The period extending from the second century B. C. to the fourth century A. D. was a crucial epoch in ancient Indian history. It witnessed significant social and economic developments, remarkable religious efflorescence, and a political kaleidoscope characterised by the foreign invasions and the settlement of the foreigners as a dominant section of the ruling aristocracy, which exercised a considerable impact on the existing social order. In fact the period holds the key to the understanding of the entire earlier and subsequent social history of India. The Manu-smrti and the Yajnavalkya-smrti, which were among the monumental products of this age, formulated, partly under the influence of earlier traditions and partly under the impact of the contemporary conditions, a system of norms and values of social life, which remained closely connected with the efforts to regulate Indian society for centuries to come.
In the present work Dr. Bhattacharya has critically discussed the main aspects of the society of this period in a lucid manner with a full grasp of the source material, penetrativeness of insight, objectiveness of approach, and with judiciousness in the correlation and interpretation of the data gathered from a wide range of literary and archaeological sources. While analysing the social structure in a historical perspective, in the background of the political changes and the economic developments, he has thrown revealing light on the social, economic, legal and ritualistic status of the major classes in the varna-divided society. His treatment of the Vaisyas and the wages of workmen is of singular importance. By adducing fresh evidence and offering sound interpretation, he has brought into prominent relief how the forces generated by the socio-economic changes and the role of foreign elements accentuated to a marked degree the contradiction and conflict between the reigning ideals of the age and the actual facts of social life; how they paved the way for the emergence of some new values and forms in social relations, including the relations of production; and how the varna theory helped in the assimilation of the foreigners and the inlandish social groups, which was necessitated by the particular conditions of the age.
The outstanding merit of the present work lies in the fact that it reveals not only how the social structure was but also how it actually functioned in this age. The varnas, as the author has clearly perceived, were not homogeneous social classes. He has convincingly shown how each of them was being split into an upper and a lower strata under the stress of mainly the economic factor, and how this phenomenon, along with the pulls and pressures of conflict-ing and mutual interests was closely connected with the process of the formation of classes, on the basis of the possession of wealth and power, which tended to some extent to cut across the ascriptive lines of the hierarchical social system of varnas and castes.
This learned and thought-provoking work of Dr. Bhattacharya will remain indispensable for every serious researcher of the social history of ancient India.

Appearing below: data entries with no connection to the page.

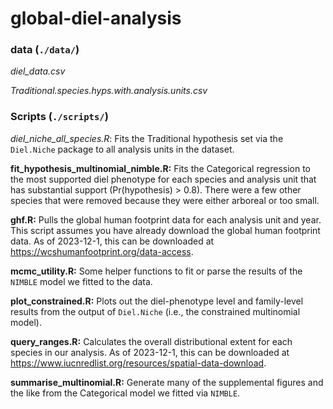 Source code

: # global-diel-analysis

### data (`./data/`)

*diel_data.csv*

*Traditional.species.hyps.with.analysis.units.csv*




### Scripts (`./scripts/`)

*diel_niche_all_species.R*: Fits the Traditional hypothesis set via the `Diel.Niche` package to all analysis units in the dataset.

**fit_hypothesis_multinomial_nimble.R:** Fits the Categorical regression to the most supported diel phenotype for each species and analysis unit that has substantial support (Pr(hypothesis) > 0.8). There were a few other species that were removed because they were either arboreal or too small.

**ghf.R:** Pulls the global human footprint data for each analysis unit and year. This script assumes you have already download the global human footprint data. As of 2023-12-1, this can be downloaded at https://wcshumanfootprint.org/data-access. 

**mcmc_utility.R:** Some helper functions to fit or parse the results of the `NIMBLE` model we fitted to the data.

**plot_constrained.R:** Plots out the diel-phenotype level and family-level results from the output of `Diel.Niche` (i.e., the constrained multinomial model).

**query_ranges.R:** Calculates the overall distributional extent for each species in our analysis. As of 2023-12-1, this can be downloaded at https://www.iucnredlist.org/resources/spatial-data-download. 

**summarise_multinomial.R:** Generate many of the supplemental figures and the like from the Categorical model we fitted via `NIMBLE`.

The following pages represent a modest attempt to study afresh the main features of the Indian social order, the forces that kept it together and influenced it most, of an exceedingly important period, roughly from the fall of the Mauryas to the rise of the Guptas. Exposed to the influences of startling political and economic changes, the Indian social order in the post-Mauryan period demonstrated both its elasticity and vigour, the capacity to respond to the needs of change and the ability to hold its own against external pressures. Our study which substantially represents the author's D. Phil. thesis accepted at the university of Allahabad in 1972, is an attempt to understand this interaction of the forces of change and stability vis-a-vis the social order.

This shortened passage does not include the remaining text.